__Available data__.
---*---

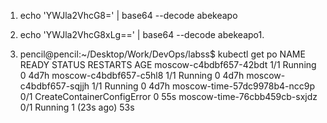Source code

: 1. echo 'YWJla2VhcG8=' | base64 --decode
    abekeapo

2. echo 'YWJla2VhcG8xLg==' | base64 --decode
    abekeapo1.

3. pencil@pencil:~/Desktop/Work/DevOps/labss$ kubectl get po
NAME                           READY   STATUS                       RESTARTS      AGE
moscow-c4bdbf657-42bdt         1/1     Running                      0             4d7h
moscow-c4bdbf657-c5hl8         1/1     Running                      0             4d7h
moscow-c4bdbf657-sqjjh         1/1     Running                      0             4d7h
moscow-time-57dc9978b4-ncc9p   0/1     CreateContainerConfigError   0             55s
moscow-time-76cbb459cb-sxjdz   0/1     Running                      1 (23s ago)   53s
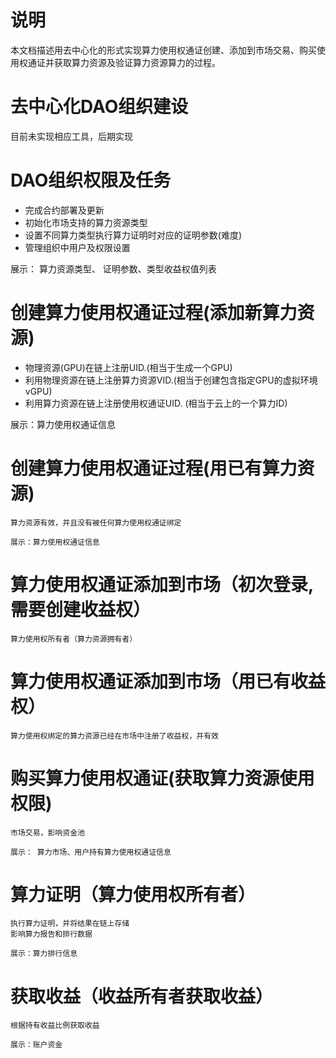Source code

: 
# 说明
   本文档描述用去中心化的形式实现算力使用权通证创建、添加到市场交易、购买使用权通证并获取算力资源及验证算力资源算力的过程。

# 去中心化DAO组织建设
   目前未实现相应工具，后期实现

# DAO组织权限及任务
   * 完成合约部署及更新
   * 初始化市场支持的算力资源类型
   * 设置不同算力类型执行算力证明时对应的证明参数(难度)
   * 管理组织中用户及权限设置

   展示： 算力资源类型、 证明参数、类型收益权值列表


# 创建算力使用权通证过程(添加新算力资源)
   * 物理资源(GPU)在链上注册UID.(相当于生成一个GPU)
   * 利用物理资源在链上注册算力资源VID.(相当于创建包含指定GPU的虚拟环境vGPU)
   * 利用算力资源在链上注册使用权通证UID. (相当于云上的一个算力ID)
   
   展示：算力使用权通证信息
  
# 创建算力使用权通证过程(用已有算力资源)
    算力资源有效，并且没有被任何算力使用权通证绑定

    展示：算力使用权通证信息

# 算力使用权通证添加到市场（初次登录, 需要创建收益权）
    算力使用权所有者（算力资源拥有者）

# 算力使用权通证添加到市场（用已有收益权）
    算力使用权绑定的算力资源已经在市场中注册了收益权，并有效

# 购买算力使用权通证(获取算力资源使用权限)
    市场交易，影响资金池

    展示： 算力市场、用户持有算力使用权通证信息

# 算力证明（算力使用权所有者）
    执行算力证明，并将结果在链上存储
    影响算力报告和排行数据

    展示：算力排行信息

# 获取收益（收益所有者获取收益）
    根据持有收益比例获取收益

    展示：账户资金
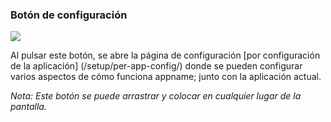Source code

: <a name="button_config"></a>
### Botón de configuración
<div class="buttoncircle"><img src="/buttons/ic_settings_black_24dp.png"></img></div>

Al pulsar este botón, se abre la página de configuración [por configuración de la aplicación] (/setup/per-app-config/) donde se pueden configurar varios aspectos de cómo funciona appname; junto con la aplicación actual.

*Nota: Este botón se puede arrastrar y colocar en cualquier lugar de la pantalla.*
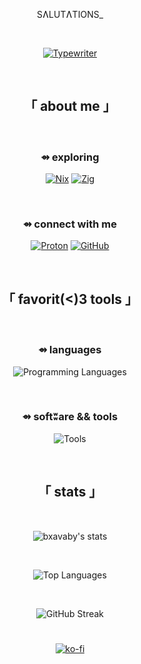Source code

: <div align="center">

SɅLUTɅTIONS_

<br>

[![Typewriter](https://readme-typing-svg.herokuapp.com?font=VT323&size=60&duration=6000&color=4D2ED0&background=00000000&center=true&vCenter=true&width=1800&lines=HI,+THERE!+I+LOVE+LINUX,+CYBERSECURITY,+AND+ALL-THINGS+OPEN-SOURCE.;LATELY,+I+HAVE+BEEN+DELVING+INTO+CRYPTOGRAPHY,+ZIG,+AND+SHELL+SCRIPTING.;OFTEN+FREE+TO+COLLABORATE+AND+CHAT.+DON'T+HESITATE+TO+REACH+OUT+:%29)](https://git.io/typing-svg)

</div>

<br>

<div align="center">

## 「 about me 」

<br>

</div>

<div align="center">
  
### ⇴ exploring

[![Nix](https://img.shields.io/badge/NIX-1B1B1D?style=for-the-badge&logo=nixos&logoColor=5E6C8C)](https://nixos.org/)
[![Zig](https://img.shields.io/badge/ZIG-1B1B1D?style=for-the-badge&logo=zig&logoColor=61535B)](https://ziglang.org/)

<br>

### ⇴ connect with me

<p align="center">
<a href="mailto:bxavaby@protonmail.ch" target="_blank"><img src="https://img.shields.io/badge/Proton-1B1B1D?style=for-the-badge&logo=protonmail&logoColor=4D2ED0" alt="Proton" /></a>
<a href="https://github.com/bxavaby" target="_blank"><img src="https://img.shields.io/badge/GitHub-1B1B1D?style=for-the-badge&logo=github&logoColor=D4C7CA" alt="GitHub" /></a>
</p>

</div>

<br>

<div align="center">

## 「 favorit(<)3 tools 」

<br>

</div>

<div align="center">

### ⇴ languages

<p align="center">
  <img src="https://skillicons.dev/icons?i=bash,go,python,zig" alt="Programming Languages" />
</p>

<br>

### ⇴ softʬare && tools

<p align="center">
  <img src="https://skillicons.dev/icons?i=docker,git,arch,linux" alt="Tools" />
</p>

</div>

<br>

<div align="center">

## 「 stats 」

<br>

<p align="center">
  <img src="https://github-readme-stats.vercel.app/api?username=bxavaby&show_icons=true&title_color=4D2ED0&icon_color=4D2ED0&bg_color=1B1B1D80&border_color=4D2ED033&text_color=947CDB&hide_border=false&border_radius=15" alt="bxavaby's stats" />
</p>

<br>

<p align="center">
  <img src="https://github-readme-stats.vercel.app/api/top-langs/?username=bxavaby&layout=compact&bg_color=1B1B1D80&border_color=4D2ED033&title_color=4D2ED0&text_color=947CDB&hide_border=false&border_radius=15" alt="Top Languages" />
</p>

<br>

<p align="center">
  <img src="https://github-readme-streak-stats.herokuapp.com/?user=bxavaby&background=1B1B1D80&border=4D2ED033&ring=947CDB&fire=4D2ED0&currStreakLabel=4D2ED0&sideLabels=4D2ED0&currStreakNum=4D2ED0&sideNums=4D2ED0&dates=947CDB&hide_border=false&border_radius=15" alt="GitHub Streak" />
</p>

</div>

#

<div align="center">

[![ko-fi](https://ko-fi.com/img/githubbutton_sm.svg)](https://ko-fi.com/P5P116XU3H)

</div>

---*---

__Work item__. Every line above in which the word "herokuapp" occurs needs to be copied.

__Solution for this task__.
[![Typewriter](https://readme-typing-svg.herokuapp.com?font=VT323&size=60&duration=6000&color=4D2ED0&background=00000000&center=true&vCenter=true&width=1800&lines=HI,+THERE!+I+LOVE+LINUX,+CYBERSECURITY,+AND+ALL-THINGS+OPEN-SOURCE.;LATELY,+I+HAVE+BEEN+DELVING+INTO+CRYPTOGRAPHY,+ZIG,+AND+SHELL+SCRIPTING.;OFTEN+FREE+TO+COLLABORATE+AND+CHAT.+DON'T+HESITATE+TO+REACH+OUT+:%29)](https://git.io/typing-svg)
  <img src="https://github-readme-streak-stats.herokuapp.com/?user=bxavaby&background=1B1B1D80&border=4D2ED033&ring=947CDB&fire=4D2ED0&currStreakLabel=4D2ED0&sideLabels=4D2ED0&currStreakNum=4D2ED0&sideNums=4D2ED0&dates=947CDB&hide_border=false&border_radius=15" alt="GitHub Streak" />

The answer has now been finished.